#### DIRECTIONS FOR THIS TASK
Reproduce the entries exactly, beginning with the line containing "BCOR=5mm,paper=a4,fontsize=11pt,%" and ending with their last line, both included.

#### EXTRACTED ENTRIES
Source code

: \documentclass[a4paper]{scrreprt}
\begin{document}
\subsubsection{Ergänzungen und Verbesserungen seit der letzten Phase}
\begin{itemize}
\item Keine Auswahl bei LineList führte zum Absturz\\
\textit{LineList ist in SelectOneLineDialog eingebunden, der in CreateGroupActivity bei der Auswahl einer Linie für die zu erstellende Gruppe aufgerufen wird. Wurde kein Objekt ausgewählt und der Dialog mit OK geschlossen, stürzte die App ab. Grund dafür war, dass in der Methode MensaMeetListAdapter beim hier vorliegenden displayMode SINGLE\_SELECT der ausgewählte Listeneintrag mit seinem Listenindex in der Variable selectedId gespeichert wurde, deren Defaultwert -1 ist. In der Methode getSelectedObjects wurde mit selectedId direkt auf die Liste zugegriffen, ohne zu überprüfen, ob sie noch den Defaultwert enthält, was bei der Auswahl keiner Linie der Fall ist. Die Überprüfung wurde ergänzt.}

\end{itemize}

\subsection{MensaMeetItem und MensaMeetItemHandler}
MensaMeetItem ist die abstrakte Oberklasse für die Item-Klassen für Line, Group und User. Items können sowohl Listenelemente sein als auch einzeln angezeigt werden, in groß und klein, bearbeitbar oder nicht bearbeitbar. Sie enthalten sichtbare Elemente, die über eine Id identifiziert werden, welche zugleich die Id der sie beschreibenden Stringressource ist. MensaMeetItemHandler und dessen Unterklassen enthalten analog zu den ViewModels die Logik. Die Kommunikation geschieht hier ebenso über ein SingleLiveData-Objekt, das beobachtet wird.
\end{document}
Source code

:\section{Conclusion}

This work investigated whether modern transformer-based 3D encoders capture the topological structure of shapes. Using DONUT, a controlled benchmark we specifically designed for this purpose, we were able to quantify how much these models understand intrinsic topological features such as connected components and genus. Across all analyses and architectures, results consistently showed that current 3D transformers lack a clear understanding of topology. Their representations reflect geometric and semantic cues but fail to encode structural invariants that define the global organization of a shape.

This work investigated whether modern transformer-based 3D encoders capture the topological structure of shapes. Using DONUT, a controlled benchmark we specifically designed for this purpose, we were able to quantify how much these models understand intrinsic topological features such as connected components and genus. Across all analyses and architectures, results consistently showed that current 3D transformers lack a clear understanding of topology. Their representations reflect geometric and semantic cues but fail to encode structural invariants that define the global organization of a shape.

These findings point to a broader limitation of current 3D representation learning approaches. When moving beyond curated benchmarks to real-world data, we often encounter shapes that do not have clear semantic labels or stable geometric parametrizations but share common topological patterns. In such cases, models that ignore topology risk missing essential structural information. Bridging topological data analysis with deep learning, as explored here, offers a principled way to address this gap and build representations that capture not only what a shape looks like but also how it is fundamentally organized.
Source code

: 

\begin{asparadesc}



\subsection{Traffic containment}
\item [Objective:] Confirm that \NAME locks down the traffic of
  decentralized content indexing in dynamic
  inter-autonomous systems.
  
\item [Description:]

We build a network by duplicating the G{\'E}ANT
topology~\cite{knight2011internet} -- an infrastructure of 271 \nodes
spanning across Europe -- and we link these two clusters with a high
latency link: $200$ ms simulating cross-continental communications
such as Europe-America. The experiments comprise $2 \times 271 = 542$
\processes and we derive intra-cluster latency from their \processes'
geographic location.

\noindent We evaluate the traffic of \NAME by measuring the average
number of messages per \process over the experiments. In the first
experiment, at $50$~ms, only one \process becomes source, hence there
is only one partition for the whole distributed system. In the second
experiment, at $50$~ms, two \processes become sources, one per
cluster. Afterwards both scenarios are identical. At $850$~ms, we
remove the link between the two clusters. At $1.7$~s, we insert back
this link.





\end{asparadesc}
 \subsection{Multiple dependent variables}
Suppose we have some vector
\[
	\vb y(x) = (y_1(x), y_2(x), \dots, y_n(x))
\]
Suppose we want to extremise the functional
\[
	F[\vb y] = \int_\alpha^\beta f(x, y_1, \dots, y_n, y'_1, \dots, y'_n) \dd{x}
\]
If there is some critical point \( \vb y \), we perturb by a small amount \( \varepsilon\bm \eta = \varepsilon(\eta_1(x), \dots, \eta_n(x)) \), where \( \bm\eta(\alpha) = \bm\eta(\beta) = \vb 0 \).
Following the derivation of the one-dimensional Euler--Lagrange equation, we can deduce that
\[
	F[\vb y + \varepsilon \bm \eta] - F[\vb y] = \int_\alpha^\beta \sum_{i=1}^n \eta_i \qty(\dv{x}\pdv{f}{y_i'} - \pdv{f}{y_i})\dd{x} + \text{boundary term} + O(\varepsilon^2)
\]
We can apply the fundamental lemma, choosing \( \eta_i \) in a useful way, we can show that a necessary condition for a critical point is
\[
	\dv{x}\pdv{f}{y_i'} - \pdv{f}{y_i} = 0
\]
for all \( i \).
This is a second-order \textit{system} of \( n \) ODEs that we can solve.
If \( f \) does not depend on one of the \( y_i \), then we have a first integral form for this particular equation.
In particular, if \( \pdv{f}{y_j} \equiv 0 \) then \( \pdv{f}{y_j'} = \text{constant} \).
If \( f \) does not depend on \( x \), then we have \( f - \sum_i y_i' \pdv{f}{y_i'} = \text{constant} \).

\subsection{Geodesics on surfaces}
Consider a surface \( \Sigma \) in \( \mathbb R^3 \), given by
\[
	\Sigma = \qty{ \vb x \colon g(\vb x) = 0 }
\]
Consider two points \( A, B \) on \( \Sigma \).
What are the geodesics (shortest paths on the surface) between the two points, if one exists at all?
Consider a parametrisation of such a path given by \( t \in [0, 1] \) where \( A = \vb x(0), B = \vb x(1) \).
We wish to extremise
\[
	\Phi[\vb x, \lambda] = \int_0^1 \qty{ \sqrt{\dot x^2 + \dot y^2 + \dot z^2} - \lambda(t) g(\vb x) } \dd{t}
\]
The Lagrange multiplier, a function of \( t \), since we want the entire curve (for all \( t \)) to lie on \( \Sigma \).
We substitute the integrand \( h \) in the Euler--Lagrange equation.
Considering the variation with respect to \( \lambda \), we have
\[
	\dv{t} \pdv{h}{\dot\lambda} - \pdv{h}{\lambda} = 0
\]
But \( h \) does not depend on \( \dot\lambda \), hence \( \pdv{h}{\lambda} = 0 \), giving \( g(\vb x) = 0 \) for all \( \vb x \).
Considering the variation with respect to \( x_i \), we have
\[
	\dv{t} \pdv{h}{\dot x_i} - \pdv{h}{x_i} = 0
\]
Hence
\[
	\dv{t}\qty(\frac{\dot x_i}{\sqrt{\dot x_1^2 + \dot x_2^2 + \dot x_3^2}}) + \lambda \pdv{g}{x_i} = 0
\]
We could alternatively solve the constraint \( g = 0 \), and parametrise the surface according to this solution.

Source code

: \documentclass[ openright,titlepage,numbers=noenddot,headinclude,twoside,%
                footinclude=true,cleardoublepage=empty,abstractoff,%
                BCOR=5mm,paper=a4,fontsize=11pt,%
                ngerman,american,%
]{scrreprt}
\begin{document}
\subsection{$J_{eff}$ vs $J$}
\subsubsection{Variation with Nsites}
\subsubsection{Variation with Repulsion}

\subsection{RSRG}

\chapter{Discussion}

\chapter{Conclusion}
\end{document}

#### SOLUTION
                BCOR=5mm,paper=a4,fontsize=11pt,%
                ngerman,american,%
]{scrreprt}
\begin{document}
\subsection{$J_{eff}$ vs $J$}
\subsubsection{Variation with Nsites}
\subsubsection{Variation with Repulsion}

\subsection{RSRG}

\chapter{Discussion}

\chapter{Conclusion}
\end{document}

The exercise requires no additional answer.